**EXCERPTED DATA:**
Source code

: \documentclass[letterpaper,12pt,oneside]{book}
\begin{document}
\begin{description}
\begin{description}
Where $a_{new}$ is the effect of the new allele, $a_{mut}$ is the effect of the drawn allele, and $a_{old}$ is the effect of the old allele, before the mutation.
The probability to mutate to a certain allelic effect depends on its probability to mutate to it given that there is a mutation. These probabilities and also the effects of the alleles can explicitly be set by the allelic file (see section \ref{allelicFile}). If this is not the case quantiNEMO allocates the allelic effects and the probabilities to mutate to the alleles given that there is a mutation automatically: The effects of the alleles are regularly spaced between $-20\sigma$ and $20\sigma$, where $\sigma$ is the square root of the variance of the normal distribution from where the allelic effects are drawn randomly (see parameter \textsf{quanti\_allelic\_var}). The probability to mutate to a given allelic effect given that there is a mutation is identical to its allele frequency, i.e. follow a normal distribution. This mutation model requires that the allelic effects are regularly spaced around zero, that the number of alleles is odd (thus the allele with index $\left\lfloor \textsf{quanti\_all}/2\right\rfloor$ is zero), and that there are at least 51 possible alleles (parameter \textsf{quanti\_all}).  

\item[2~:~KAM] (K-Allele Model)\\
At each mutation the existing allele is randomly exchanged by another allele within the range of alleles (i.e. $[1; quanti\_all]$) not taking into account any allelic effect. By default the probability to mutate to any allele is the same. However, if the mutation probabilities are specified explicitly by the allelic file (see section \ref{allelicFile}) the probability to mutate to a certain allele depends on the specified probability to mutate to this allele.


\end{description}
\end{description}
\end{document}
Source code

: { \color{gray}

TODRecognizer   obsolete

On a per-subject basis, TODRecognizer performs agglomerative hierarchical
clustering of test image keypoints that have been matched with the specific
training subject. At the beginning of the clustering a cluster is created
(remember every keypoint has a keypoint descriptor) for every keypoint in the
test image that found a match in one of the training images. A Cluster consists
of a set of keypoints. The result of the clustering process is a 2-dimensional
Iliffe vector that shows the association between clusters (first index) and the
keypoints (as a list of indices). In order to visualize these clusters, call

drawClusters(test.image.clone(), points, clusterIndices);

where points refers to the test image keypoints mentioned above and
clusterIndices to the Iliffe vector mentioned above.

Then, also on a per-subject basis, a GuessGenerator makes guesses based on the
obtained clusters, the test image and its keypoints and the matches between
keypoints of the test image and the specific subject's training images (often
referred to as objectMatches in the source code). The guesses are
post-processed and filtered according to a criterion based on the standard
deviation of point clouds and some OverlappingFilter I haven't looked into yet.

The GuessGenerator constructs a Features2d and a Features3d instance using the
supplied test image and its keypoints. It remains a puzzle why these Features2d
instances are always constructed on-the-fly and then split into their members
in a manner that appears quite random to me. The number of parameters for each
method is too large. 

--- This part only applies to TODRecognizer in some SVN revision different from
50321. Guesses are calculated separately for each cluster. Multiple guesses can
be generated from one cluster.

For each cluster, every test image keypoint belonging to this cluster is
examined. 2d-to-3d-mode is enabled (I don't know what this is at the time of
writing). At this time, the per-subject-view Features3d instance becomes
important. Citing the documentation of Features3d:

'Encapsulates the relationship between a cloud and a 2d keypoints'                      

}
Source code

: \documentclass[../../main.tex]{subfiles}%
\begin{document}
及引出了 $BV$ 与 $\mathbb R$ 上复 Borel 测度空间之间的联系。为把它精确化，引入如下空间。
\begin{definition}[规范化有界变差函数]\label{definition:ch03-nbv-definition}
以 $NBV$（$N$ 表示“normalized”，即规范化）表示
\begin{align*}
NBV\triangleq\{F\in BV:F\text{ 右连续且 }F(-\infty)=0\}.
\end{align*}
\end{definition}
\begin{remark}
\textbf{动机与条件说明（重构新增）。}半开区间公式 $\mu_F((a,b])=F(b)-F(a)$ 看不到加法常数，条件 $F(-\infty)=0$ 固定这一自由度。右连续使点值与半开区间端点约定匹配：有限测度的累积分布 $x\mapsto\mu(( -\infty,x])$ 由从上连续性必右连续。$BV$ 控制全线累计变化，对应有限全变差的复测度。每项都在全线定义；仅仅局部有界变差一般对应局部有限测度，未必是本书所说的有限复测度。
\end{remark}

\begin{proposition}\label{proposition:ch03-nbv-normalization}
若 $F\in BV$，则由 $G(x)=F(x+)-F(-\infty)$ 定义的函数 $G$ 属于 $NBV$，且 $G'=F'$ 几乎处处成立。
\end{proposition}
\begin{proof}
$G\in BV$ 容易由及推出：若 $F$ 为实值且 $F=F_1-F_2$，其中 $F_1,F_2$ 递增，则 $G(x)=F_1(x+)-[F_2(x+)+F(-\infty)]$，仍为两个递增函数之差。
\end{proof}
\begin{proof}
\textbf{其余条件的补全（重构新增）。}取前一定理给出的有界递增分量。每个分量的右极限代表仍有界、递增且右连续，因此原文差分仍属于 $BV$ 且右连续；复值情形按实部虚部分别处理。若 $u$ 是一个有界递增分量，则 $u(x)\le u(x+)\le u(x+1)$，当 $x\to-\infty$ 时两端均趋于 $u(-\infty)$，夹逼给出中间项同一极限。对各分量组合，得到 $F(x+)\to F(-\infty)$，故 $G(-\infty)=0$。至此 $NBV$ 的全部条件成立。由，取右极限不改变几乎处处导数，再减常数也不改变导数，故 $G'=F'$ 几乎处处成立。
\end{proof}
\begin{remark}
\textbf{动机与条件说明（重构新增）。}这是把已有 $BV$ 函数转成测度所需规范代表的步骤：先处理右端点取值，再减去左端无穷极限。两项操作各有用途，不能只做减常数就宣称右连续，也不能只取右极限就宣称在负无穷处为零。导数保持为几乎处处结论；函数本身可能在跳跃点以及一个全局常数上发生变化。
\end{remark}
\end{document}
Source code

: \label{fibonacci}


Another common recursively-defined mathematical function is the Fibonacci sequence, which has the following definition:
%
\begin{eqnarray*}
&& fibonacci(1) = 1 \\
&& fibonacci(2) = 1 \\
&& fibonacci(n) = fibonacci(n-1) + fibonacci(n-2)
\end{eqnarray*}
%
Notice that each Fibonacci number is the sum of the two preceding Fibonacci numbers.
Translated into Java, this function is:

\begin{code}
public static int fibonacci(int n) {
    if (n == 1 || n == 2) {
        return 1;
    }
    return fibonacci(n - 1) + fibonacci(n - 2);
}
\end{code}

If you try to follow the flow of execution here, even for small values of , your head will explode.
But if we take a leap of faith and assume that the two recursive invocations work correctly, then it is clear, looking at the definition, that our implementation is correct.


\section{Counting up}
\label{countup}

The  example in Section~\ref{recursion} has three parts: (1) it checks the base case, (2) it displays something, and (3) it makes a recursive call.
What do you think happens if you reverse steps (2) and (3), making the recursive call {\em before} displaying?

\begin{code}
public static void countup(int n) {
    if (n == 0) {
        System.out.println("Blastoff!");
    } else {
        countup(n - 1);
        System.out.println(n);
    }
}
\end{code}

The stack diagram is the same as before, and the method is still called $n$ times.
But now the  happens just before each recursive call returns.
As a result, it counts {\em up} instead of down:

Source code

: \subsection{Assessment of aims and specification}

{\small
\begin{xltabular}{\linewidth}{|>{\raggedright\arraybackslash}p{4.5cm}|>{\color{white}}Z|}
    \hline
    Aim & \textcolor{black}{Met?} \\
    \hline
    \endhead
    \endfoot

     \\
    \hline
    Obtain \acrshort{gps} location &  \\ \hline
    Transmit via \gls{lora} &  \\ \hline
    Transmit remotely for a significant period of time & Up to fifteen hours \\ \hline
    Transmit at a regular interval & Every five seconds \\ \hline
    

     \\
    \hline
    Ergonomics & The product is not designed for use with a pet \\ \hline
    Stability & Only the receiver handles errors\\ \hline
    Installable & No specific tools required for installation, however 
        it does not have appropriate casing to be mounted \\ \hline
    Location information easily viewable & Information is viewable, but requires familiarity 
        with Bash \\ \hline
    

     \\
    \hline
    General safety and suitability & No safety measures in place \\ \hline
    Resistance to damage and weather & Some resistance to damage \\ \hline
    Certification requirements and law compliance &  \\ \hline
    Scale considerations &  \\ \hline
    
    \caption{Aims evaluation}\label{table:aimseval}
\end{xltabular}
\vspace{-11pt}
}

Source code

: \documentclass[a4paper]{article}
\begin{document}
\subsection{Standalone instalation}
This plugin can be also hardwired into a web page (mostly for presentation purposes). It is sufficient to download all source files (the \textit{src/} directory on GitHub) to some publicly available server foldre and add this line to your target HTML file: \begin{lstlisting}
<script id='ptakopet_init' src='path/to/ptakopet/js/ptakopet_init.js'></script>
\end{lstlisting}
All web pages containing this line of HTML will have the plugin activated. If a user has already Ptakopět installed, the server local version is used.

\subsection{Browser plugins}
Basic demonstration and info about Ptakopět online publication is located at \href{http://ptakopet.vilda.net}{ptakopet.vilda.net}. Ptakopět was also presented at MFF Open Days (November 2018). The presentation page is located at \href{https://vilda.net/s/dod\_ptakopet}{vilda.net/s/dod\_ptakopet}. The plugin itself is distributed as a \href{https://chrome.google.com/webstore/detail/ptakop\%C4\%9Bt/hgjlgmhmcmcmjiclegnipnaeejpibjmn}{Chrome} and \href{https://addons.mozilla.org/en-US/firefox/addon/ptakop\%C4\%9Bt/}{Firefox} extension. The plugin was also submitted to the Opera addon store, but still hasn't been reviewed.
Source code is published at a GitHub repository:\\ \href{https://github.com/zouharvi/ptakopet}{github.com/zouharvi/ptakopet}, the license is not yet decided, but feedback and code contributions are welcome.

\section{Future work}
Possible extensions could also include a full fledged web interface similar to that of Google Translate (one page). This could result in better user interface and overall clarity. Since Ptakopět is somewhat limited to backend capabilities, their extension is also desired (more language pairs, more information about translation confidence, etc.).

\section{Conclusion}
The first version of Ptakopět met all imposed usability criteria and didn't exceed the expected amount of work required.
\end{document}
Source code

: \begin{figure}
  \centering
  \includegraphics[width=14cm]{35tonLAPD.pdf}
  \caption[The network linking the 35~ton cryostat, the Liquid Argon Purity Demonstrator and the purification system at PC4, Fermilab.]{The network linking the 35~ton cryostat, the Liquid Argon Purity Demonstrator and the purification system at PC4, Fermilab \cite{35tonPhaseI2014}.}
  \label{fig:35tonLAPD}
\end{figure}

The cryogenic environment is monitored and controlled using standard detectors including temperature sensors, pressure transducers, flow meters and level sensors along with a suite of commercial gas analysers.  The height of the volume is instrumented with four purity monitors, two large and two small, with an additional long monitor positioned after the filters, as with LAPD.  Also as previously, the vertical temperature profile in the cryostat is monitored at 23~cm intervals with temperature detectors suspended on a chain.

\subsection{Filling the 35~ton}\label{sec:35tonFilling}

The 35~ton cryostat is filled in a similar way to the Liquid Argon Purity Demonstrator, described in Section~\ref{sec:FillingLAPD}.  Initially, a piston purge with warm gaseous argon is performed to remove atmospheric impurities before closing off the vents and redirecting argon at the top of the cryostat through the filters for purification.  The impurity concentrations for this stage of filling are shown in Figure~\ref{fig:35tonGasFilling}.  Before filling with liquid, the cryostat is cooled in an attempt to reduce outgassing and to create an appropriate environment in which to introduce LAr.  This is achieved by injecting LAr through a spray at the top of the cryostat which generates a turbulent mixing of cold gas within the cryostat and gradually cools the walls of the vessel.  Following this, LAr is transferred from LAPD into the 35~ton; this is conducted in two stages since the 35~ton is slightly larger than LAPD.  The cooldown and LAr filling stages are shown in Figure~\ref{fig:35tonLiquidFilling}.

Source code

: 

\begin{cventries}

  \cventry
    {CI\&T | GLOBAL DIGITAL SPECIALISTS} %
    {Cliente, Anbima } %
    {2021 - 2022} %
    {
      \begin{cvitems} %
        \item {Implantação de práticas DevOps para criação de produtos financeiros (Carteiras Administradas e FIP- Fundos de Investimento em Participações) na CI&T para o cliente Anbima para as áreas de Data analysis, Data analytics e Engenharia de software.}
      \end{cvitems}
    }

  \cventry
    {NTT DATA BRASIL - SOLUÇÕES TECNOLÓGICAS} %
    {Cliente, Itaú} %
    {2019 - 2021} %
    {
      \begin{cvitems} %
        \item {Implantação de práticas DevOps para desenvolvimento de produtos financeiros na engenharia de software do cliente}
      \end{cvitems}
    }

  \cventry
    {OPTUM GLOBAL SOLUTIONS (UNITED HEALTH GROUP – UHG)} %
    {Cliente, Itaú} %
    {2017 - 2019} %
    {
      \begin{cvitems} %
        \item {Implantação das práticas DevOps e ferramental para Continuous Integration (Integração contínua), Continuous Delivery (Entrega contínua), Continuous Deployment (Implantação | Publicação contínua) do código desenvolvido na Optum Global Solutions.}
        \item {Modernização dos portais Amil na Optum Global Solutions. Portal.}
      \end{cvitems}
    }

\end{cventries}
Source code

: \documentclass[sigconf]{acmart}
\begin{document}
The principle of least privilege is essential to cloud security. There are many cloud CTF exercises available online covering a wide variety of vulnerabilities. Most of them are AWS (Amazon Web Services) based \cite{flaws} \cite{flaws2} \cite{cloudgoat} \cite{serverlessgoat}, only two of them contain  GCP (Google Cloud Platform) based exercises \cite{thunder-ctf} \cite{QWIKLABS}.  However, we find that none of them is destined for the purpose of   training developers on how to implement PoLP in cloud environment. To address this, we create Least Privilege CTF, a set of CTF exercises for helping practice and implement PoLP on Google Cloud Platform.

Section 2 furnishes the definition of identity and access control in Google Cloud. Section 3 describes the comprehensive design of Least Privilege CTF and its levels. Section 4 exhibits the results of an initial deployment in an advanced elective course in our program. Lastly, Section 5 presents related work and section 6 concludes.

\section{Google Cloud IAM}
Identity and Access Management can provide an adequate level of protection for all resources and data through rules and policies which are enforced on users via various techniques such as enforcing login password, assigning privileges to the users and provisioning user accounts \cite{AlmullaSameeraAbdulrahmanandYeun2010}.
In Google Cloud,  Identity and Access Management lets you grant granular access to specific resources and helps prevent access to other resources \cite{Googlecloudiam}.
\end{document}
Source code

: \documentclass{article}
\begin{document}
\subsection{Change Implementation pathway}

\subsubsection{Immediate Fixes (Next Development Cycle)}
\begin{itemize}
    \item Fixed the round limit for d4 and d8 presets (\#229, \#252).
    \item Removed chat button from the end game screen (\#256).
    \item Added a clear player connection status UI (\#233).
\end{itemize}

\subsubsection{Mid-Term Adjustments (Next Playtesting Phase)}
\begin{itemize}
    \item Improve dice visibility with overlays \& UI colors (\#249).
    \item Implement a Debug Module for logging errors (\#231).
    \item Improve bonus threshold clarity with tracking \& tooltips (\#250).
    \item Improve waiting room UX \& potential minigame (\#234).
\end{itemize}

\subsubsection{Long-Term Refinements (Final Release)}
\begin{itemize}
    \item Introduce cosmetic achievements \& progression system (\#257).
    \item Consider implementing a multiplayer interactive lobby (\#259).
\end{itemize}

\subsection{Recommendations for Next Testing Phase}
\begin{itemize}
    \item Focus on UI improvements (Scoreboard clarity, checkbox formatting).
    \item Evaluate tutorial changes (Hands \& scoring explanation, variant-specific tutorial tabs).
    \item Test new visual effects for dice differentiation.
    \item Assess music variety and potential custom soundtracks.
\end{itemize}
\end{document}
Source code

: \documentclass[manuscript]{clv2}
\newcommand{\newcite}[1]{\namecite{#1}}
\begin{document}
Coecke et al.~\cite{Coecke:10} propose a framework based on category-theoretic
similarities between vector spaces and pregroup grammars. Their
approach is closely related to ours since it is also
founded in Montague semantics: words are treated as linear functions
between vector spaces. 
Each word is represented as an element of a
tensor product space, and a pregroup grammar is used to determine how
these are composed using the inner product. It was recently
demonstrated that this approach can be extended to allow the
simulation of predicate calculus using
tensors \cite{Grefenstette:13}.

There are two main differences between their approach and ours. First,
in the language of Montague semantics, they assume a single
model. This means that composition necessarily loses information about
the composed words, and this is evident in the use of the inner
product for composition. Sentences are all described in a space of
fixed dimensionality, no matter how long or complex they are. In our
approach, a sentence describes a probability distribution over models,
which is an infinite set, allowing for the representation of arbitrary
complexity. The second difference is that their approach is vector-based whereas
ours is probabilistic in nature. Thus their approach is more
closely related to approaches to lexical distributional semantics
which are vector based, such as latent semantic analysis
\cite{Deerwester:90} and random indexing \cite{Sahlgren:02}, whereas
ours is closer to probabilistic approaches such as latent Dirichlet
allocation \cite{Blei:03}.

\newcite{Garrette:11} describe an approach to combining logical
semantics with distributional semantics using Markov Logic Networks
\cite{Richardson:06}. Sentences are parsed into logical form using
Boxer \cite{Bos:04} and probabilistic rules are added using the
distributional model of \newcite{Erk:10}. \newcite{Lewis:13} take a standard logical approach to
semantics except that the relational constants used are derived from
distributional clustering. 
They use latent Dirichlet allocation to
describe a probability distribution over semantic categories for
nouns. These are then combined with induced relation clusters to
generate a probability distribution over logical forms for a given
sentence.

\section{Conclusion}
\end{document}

**TASK DIRECTIONS:**
Within the material above, copy exactly the lines from the line that holds "simulation of predicate calculus using" up to and including the line that holds "complexity. The second".

**ANSWER TO THIS PROBLEM:**
simulation of predicate calculus using
tensors \cite{Grefenstette:13}.

There are two main differences between their approach and ours. First,
in the language of Montague semantics, they assume a single
model. This means that composition necessarily loses information about
the composed words, and this is evident in the use of the inner
product for composition. Sentences are all described in a space of
fixed dimensionality, no matter how long or complex they are. In our
approach, a sentence describes a probability distribution over models,
which is an infinite set, allowing for the representation of arbitrary
complexity. The second difference is that their approach is vector-based whereas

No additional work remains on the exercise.